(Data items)
+ + + + +
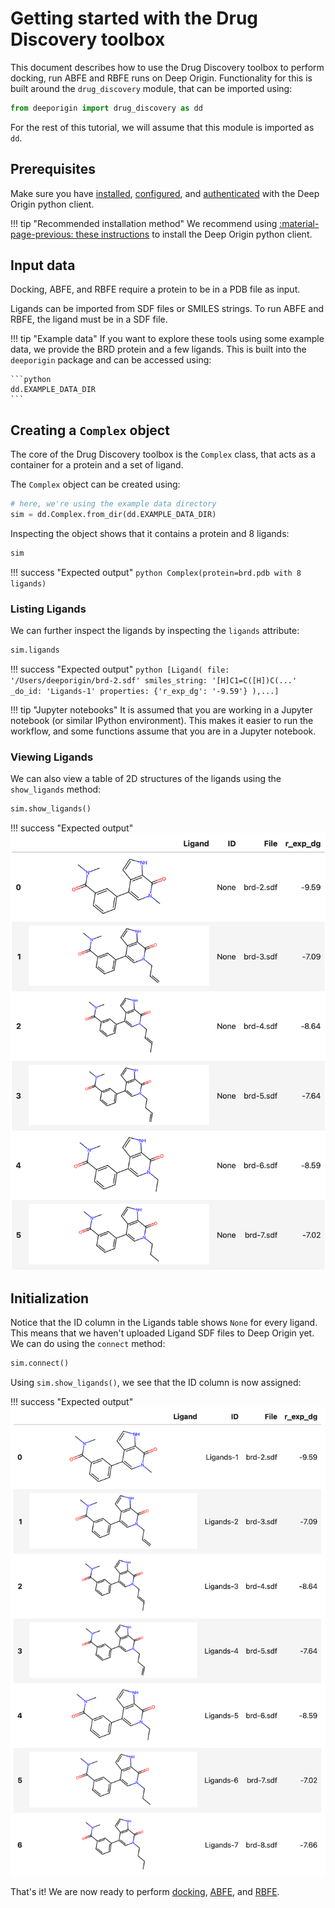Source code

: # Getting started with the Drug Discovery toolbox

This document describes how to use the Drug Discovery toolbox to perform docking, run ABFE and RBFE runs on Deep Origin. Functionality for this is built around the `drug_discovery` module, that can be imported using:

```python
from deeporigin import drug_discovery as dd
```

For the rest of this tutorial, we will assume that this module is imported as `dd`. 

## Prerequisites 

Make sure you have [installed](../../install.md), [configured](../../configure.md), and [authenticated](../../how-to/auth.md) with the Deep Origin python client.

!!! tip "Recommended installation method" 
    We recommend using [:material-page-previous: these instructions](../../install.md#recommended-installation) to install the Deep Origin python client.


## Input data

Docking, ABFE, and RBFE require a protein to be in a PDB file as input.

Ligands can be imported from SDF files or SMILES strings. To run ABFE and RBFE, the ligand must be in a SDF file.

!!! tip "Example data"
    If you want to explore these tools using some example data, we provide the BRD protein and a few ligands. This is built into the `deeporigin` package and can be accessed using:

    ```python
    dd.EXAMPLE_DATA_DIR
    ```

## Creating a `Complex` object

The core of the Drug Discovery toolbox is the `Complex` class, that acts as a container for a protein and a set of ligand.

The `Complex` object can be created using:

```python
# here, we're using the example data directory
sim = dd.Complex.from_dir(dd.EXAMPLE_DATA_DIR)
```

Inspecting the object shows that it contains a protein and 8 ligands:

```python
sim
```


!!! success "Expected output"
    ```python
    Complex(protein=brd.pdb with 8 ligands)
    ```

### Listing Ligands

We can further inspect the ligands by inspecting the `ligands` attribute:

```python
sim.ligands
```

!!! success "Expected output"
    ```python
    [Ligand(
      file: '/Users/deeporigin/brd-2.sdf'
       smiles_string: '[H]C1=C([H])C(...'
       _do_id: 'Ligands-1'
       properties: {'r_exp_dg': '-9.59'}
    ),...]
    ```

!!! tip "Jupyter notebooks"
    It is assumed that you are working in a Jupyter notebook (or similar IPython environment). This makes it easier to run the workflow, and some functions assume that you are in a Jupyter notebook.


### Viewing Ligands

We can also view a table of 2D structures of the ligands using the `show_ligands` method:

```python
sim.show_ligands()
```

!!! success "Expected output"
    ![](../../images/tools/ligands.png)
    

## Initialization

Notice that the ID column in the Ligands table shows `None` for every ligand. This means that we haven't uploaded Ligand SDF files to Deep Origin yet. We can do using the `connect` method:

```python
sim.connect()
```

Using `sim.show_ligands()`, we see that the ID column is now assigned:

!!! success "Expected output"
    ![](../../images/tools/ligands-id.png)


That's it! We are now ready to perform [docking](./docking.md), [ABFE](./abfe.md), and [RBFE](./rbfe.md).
+ + + + +
ABOUT THIS EXERCISE: Whenever the string "with" shows up in a line above, copy that line.

ANSWER BOX:
: # Getting started with the Drug Discovery toolbox
Make sure you have [installed](../../install.md), [configured](../../configure.md), and [authenticated](../../how-to/auth.md) with the Deep Origin python client.
    Complex(protein=brd.pdb with 8 ligands)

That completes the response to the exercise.